Collected data entries
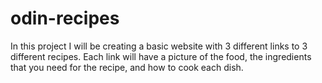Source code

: # odin-recipes
In this project I will be creating a basic website with 3 different links to 3 different recipes. Each link will have a picture of the food, the ingredients that you need for the recipe, and how to cook each dish.
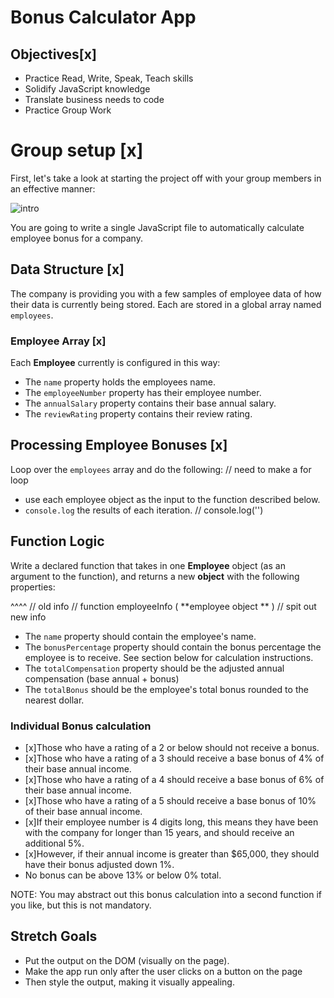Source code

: # Bonus Calculator App

## Objectives[x]

- Practice Read, Write, Speak, Teach skills
- Solidify JavaScript knowledge
- Translate business needs to code
- Practice Group Work

# Group setup [x]

First, let's take a look at starting the project off with your group members in an effective manner:

![intro](quads_week1_updated_2020.png)

You are going to write a single JavaScript file to automatically calculate employee bonus for a company.

## Data Structure [x]

The company is providing you with a few samples of employee data of how their data is currently being stored. Each are stored in a global array named `employees`.

### Employee Array [x]
Each **Employee** currently is configured in this way:

* The `name` property holds the employees name.
* The `employeeNumber` property has their employee number.
* The `annualSalary` property contains their base annual salary.
* The `reviewRating` property contains their review rating.

## Processing Employee Bonuses [x]

Loop over the `employees` array and do the following:           // need to make a for loop 

* use each employee object as the input to the function described below.
* `console.log` the results of each iteration.                  // console.log('')

## Function Logic

Write a declared function that takes in one **Employee** object (as an argument to the function), and returns a new **object** with the following properties:

^^^^
// old info
// function employeeInfo ( **employee object ** ) 
// spit out new info


* The `name` property should contain the employee's name.
* The `bonusPercentage` property should contain the bonus percentage the employee is to receive. See section below for calculation instructions.
* The `totalCompensation` property should be the adjusted annual compensation (base annual + bonus)
* The `totalBonus` should be the employee's total bonus rounded to the nearest dollar.

### Individual Bonus calculation
- [x]Those who have a rating of a 2 or below should not receive a bonus.
- [x]Those who have a rating of a 3 should receive a base bonus of 4% of their base annual income.
- [x]Those who have a rating of a 4 should receive a base bonus of 6% of their base annual income.
- [x]Those who have a rating of a 5 should receive a base bonus of 10% of their base annual income.
- [x]If their employee number is 4 digits long, this means they have been with the company for longer than 15 years,
and should receive an additional 5%.
- [x]However, if their annual income is greater than $65,000, they should have their bonus adjusted down 1%.
- No bonus can be above 13% or below 0% total.

NOTE: You may abstract out this bonus calculation into a second function if you like, but this is not mandatory.

## Stretch Goals
- Put the output on the DOM (visually on the page).
- Make the app run only after the user clicks on a button on the page
- Then style the output, making it visually appealing.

(About this exercise)
Please retype every record shown above, exactly as written, but without pictures.

(Response box)
Source code

: # odin-recipes
In this project I will be creating a basic website with 3 different links to 3 different recipes. Each link will have a picture of the food, the ingredients that you need for the recipe, and how to cook each dish.
Source code

: # Bonus Calculator App

## Objectives[x]

- Practice Read, Write, Speak, Teach skills
- Solidify JavaScript knowledge
- Translate business needs to code
- Practice Group Work

# Group setup [x]

First, let's take a look at starting the project off with your group members in an effective manner:

![intro](quads_week1_updated_2020.png)

You are going to write a single JavaScript file to automatically calculate employee bonus for a company.

## Data Structure [x]

The company is providing you with a few samples of employee data of how their data is currently being stored. Each are stored in a global array named `employees`.

### Employee Array [x]
Each **Employee** currently is configured in this way:

* The `name` property holds the employees name.
* The `employeeNumber` property has their employee number.
* The `annualSalary` property contains their base annual salary.
* The `reviewRating` property contains their review rating.

## Processing Employee Bonuses [x]

Loop over the `employees` array and do the following:           // need to make a for loop 

* use each employee object as the input to the function described below.
* `console.log` the results of each iteration.                  // console.log('')

## Function Logic

Write a declared function that takes in one **Employee** object (as an argument to the function), and returns a new **object** with the following properties:

^^^^
// old info
// function employeeInfo ( **employee object ** ) 
// spit out new info


* The `name` property should contain the employee's name.
* The `bonusPercentage` property should contain the bonus percentage the employee is to receive. See section below for calculation instructions.
* The `totalCompensation` property should be the adjusted annual compensation (base annual + bonus)
* The `totalBonus` should be the employee's total bonus rounded to the nearest dollar.

### Individual Bonus calculation
- [x]Those who have a rating of a 2 or below should not receive a bonus.
- [x]Those who have a rating of a 3 should receive a base bonus of 4% of their base annual income.
- [x]Those who have a rating of a 4 should receive a base bonus of 6% of their base annual income.
- [x]Those who have a rating of a 5 should receive a base bonus of 10% of their base annual income.
- [x]If their employee number is 4 digits long, this means they have been with the company for longer than 15 years,
and should receive an additional 5%.
- [x]However, if their annual income is greater than $65,000, they should have their bonus adjusted down 1%.
- No bonus can be above 13% or below 0% total.

NOTE: You may abstract out this bonus calculation into a second function if you like, but this is not mandatory.

## Stretch Goals
- Put the output on the DOM (visually on the page).
- Make the app run only after the user clicks on a button on the page
- Then style the output, making it visually appealing.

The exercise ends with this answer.